Dataset
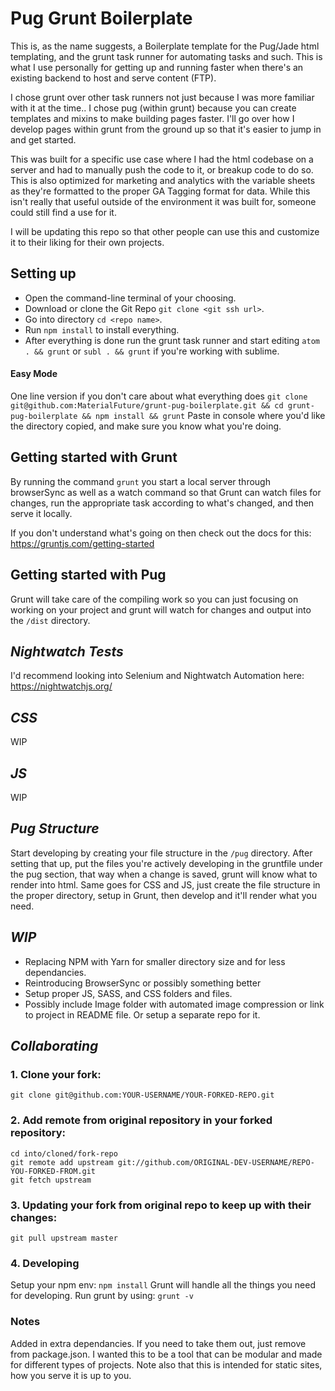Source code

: # Pug Grunt Boilerplate
This is, as the name suggests, a Boilerplate template for the Pug/Jade html templating, and the grunt task runner for automating tasks and such. This is what I use personally for getting up and running faster when there's an existing backend to host and serve content (FTP).

I chose grunt over other task runners not just because I was more familiar with it at the time.. I chose pug (within grunt) because you can create templates and mixins to make building pages faster. I'll go over how I develop pages within grunt from the ground up so that it's easier to jump in and get started.

This was built for a specific use case where I had the html codebase on a server and had to manually push the code to it, or breakup code to do so. This is also optimized for marketing and analytics with the variable sheets as they're formatted to the proper GA Tagging format for data. While this isn't really that useful outside of the environment it was built for, someone could still find a use for it.

I will be updating this repo so that other people can use this and customize it to their liking for their own projects.

## Setting up
- Open the command-line terminal of your choosing.
- Download or clone the Git Repo `git clone <git ssh url>`.
- Go into directory `cd <repo name>`.
- Run `npm install` to install everything.
- After everything is done run the grunt task runner and start editing `atom . && grunt` or `subl . && grunt` if you're working with sublime.

#### Easy Mode
One line version if you don't care about what everything does `git clone git@github.com:MaterialFuture/grunt-pug-boilerplate.git && cd grunt-pug-boilerplate && npm install && grunt` Paste in console where you'd like the directory copied, and make sure you know what you're doing.

## Getting started with Grunt
By running the command `grunt` you start a local server through browserSync as well as a watch command so that Grunt can watch files for changes, run the appropriate task according to what's changed, and then serve it locally.

If you don't understand what's going on then check out the docs for this: <https://gruntjs.com/getting-started>

## Getting started with Pug
Grunt will take care of the compiling work so you can just focusing on working on your project and grunt will watch for changes and output into the `/dist` directory.

## _Nightwatch Tests_
I'd recommend looking into Selenium and Nightwatch Automation here: https://nightwatchjs.org/

## _CSS_
WIP

## _JS_
WIP

## _Pug Structure_
Start developing by creating your file structure in the `/pug` directory. After setting that up, put the files you're actively developing in the gruntfile under the pug section, that way when a change is saved, grunt will know what to render into html.
Same goes for CSS and JS, just create the file structure in the proper directory, setup in Grunt, then develop and it'll render what you need.

## _WIP_
- Replacing NPM with Yarn for smaller directory size and for less dependancies.
- Reintroducing BrowserSync or possibly something better
- Setup proper JS, SASS, and CSS folders and files.
- Possibly include Image folder with automated image compression or link to project in README file. Or setup a separate repo for it.


##  _Collaborating_
### 1\. Clone your fork:
```
git clone git@github.com:YOUR-USERNAME/YOUR-FORKED-REPO.git
```

### 2\. Add remote from original repository in your forked repository:
```
cd into/cloned/fork-repo
git remote add upstream git://github.com/ORIGINAL-DEV-USERNAME/REPO-YOU-FORKED-FROM.git
git fetch upstream
```

### 3\. Updating your fork from original repo to keep up with their changes:
```
git pull upstream master
```

### 4\. Developing
Setup your npm env: `npm install`
Grunt will handle all the things you need for developing. Run grunt by using: `grunt -v`



### Notes

Added in extra dependancies. If you need to take them out, just remove from package.json. I wanted this to be a tool that can be modular and made for different types of projects. Note also that this is intended for static sites, how you serve it is up to you.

Your task
Check each line above for the word "github" and copy the ones that have it.

Task output
One line version if you don't care about what everything does `git clone git@github.com:MaterialFuture/grunt-pug-boilerplate.git && cd grunt-pug-boilerplate && npm install && grunt` Paste in console where you'd like the directory copied, and make sure you know what you're doing.
git clone git@github.com:YOUR-USERNAME/YOUR-FORKED-REPO.git
git remote add upstream git://github.com/ORIGINAL-DEV-USERNAME/REPO-YOU-FORKED-FROM.git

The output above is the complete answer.